[PROBLEM TO WORK ON]: Set out exactly every line of the entries below, starting at the line that holds "11. Structured Programming" and stopping after the line that holds "- Three arguments".

[PROVIDED DATA]:

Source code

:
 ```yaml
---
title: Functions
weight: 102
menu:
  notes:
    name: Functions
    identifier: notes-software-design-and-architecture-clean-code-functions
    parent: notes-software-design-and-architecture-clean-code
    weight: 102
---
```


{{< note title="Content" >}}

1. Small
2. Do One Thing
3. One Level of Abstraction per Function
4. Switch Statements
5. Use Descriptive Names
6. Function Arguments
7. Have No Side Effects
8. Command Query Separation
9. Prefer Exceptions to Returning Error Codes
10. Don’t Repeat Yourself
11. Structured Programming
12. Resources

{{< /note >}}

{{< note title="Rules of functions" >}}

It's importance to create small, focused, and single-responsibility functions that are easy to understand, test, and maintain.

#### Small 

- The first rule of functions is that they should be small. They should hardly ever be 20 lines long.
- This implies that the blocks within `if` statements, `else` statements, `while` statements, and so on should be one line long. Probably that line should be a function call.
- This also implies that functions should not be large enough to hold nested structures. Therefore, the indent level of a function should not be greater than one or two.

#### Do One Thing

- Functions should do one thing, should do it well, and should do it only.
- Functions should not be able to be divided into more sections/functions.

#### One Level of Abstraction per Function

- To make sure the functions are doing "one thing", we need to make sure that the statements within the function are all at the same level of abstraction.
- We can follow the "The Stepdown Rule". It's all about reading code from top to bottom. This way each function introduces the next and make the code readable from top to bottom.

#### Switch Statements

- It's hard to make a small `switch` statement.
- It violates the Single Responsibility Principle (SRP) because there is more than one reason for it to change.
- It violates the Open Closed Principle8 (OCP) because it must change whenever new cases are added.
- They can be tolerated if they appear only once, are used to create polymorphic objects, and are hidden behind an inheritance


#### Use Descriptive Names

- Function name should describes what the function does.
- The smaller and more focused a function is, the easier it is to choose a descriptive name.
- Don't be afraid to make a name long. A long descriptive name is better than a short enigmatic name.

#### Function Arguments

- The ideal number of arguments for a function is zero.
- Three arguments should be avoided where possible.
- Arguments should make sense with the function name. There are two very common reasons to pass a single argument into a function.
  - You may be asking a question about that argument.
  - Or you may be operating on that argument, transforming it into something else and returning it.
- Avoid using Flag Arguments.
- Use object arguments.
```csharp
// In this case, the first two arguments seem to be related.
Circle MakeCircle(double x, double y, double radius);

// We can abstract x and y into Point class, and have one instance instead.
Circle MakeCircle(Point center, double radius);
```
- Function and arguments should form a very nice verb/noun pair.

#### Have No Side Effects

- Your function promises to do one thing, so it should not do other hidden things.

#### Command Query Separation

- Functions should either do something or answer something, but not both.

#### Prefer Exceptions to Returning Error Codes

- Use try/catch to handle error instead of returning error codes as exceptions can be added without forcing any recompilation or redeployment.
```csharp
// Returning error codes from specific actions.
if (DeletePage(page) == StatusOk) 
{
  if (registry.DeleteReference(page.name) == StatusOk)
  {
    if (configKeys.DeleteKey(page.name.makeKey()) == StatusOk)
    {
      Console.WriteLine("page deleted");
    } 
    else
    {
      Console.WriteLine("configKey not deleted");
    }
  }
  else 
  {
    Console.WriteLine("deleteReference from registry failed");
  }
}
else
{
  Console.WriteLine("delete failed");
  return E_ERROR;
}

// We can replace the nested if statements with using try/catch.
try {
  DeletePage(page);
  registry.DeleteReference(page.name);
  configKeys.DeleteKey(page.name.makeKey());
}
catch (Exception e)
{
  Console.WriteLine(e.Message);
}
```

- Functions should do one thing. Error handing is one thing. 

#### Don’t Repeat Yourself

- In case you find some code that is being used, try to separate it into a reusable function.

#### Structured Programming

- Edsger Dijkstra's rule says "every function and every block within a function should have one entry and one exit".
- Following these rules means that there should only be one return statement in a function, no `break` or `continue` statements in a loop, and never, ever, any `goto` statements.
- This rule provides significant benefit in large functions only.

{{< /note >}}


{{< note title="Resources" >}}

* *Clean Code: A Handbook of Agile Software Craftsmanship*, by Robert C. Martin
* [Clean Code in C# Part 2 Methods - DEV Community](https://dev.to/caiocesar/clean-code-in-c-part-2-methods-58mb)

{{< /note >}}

[RESPONSE TO THIS EXERCISE]:
11. Structured Programming
12. Resources

{{< /note >}}

{{< note title="Rules of functions" >}}

It's importance to create small, focused, and single-responsibility functions that are easy to understand, test, and maintain.

#### Small 

- The first rule of functions is that they should be small. They should hardly ever be 20 lines long.
- This implies that the blocks within `if` statements, `else` statements, `while` statements, and so on should be one line long. Probably that line should be a function call.
- This also implies that functions should not be large enough to hold nested structures. Therefore, the indent level of a function should not be greater than one or two.

#### Do One Thing

- Functions should do one thing, should do it well, and should do it only.
- Functions should not be able to be divided into more sections/functions.

#### One Level of Abstraction per Function

- To make sure the functions are doing "one thing", we need to make sure that the statements within the function are all at the same level of abstraction.
- We can follow the "The Stepdown Rule". It's all about reading code from top to bottom. This way each function introduces the next and make the code readable from top to bottom.

#### Switch Statements

- It's hard to make a small `switch` statement.
- It violates the Single Responsibility Principle (SRP) because there is more than one reason for it to change.
- It violates the Open Closed Principle8 (OCP) because it must change whenever new cases are added.
- They can be tolerated if they appear only once, are used to create polymorphic objects, and are hidden behind an inheritance


#### Use Descriptive Names

- Function name should describes what the function does.
- The smaller and more focused a function is, the easier it is to choose a descriptive name.
- Don't be afraid to make a name long. A long descriptive name is better than a short enigmatic name.

#### Function Arguments

- The ideal number of arguments for a function is zero.
- Three arguments should be avoided where possible.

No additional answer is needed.